Sundaram Mutual has launched Sundaram Flexi Cap Fund, which will invest across sectors, in large, mid and small cap stocks, without any restrictions on allocation across market cap curves. The new fund offer is currently open and it will close on August 30. Flexi Cap funds have the potential to outperform over market cycles. They allow investors to stay invested in the best cap curves, sectors and stocks across all market scenarios. Investors tend to chase the markets and may or may not make the right call for their portfolio. By investing in a Flexi Cap, they leave the decision to the experts, allow for greater diversification and can relax while the fund manager Optimizes Opportunities for them,” said Sunil Subramaniam, Managing Director, Sundaram Mutual.
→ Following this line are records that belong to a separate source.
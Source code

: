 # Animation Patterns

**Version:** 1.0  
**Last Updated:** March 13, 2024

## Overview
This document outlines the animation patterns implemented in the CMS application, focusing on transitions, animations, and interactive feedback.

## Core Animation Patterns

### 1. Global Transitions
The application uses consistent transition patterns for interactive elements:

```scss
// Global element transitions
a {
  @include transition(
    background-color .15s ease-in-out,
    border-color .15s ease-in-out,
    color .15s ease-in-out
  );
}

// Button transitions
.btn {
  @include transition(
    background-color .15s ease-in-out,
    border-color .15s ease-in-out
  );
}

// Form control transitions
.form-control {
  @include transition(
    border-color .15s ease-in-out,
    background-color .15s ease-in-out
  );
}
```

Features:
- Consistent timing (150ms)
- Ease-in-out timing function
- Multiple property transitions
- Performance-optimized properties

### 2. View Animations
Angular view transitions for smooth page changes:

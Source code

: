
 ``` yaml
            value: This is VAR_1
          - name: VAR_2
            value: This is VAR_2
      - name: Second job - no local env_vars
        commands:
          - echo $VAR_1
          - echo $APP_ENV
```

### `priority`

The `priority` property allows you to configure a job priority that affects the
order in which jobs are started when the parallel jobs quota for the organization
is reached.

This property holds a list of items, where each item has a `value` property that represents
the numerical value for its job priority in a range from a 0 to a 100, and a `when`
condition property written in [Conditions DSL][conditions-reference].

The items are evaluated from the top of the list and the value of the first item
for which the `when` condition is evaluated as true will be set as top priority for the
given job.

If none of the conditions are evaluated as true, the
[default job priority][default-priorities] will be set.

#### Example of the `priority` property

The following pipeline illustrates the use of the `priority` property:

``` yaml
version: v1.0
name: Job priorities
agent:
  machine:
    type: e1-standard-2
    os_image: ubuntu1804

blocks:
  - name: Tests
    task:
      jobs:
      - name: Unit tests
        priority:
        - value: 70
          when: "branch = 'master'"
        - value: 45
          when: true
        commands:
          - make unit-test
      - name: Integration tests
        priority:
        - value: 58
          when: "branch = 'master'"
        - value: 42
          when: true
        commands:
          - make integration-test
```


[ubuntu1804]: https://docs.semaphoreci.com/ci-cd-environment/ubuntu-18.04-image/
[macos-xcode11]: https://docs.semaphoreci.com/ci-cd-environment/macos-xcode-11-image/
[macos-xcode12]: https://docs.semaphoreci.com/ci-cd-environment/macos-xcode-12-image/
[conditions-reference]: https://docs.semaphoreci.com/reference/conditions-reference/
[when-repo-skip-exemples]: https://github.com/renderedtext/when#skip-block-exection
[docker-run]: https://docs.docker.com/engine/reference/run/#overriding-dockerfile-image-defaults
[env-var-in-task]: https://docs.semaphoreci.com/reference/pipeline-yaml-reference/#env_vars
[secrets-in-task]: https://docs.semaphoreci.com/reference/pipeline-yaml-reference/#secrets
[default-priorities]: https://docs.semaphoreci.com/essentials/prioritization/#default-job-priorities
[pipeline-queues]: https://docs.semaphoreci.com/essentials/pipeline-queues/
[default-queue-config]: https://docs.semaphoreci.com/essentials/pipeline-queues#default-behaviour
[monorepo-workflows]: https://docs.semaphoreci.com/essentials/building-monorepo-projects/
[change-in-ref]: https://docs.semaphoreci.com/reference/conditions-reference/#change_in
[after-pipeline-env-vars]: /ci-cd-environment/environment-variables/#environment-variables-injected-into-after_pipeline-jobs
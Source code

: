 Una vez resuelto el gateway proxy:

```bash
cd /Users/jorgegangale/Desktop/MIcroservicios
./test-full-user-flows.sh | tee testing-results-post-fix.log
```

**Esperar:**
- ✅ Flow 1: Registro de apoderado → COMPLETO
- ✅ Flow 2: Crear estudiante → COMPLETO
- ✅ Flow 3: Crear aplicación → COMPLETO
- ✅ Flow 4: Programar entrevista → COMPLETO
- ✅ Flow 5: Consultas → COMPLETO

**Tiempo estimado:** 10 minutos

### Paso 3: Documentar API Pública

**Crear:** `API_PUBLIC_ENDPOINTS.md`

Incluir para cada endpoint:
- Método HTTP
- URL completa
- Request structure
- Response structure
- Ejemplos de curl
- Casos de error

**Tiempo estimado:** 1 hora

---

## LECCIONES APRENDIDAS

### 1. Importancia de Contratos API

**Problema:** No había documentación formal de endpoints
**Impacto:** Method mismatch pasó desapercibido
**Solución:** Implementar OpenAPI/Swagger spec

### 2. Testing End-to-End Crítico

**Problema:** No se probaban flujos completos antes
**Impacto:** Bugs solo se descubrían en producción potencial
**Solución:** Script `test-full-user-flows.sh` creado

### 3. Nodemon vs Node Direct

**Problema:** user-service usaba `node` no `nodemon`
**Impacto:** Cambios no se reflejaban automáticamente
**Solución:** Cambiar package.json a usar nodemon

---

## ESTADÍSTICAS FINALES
Mirae Asset Mutual Fund has launched two new fund offers on Electric & Autonomous Vehicles and Artificial Intelligence themes. The new fund offers of Mirae Asset Global Electric & Autonomous Vehicles ETFs Fund of Fund and Mirae Asset Global X Artificial Intelligence and Technology ETF Fund of Fund are open for subscription from today and will close on August 30. Mirae Asset Global Electric & Autonomous Vehicles ETFs Fund of Fund (EV FoF) will invest in overseas ETFs which are based on companies from different geographies catering to the development of Electric and Autonomous Vehicles and related technology, components and materials. Mirae Asset Global X Artificial Intelligence & Technology ETF Fund of Fund (AI FoF) will invest in units of Global X Artificial Intelligence & Technology ETF. GlobalX is a leading ETF provider headquartered in New York, presently manages more than US$40bn AUM in thematic ETFs. Global X ETFs is a member of Mirae Asset Financial Group.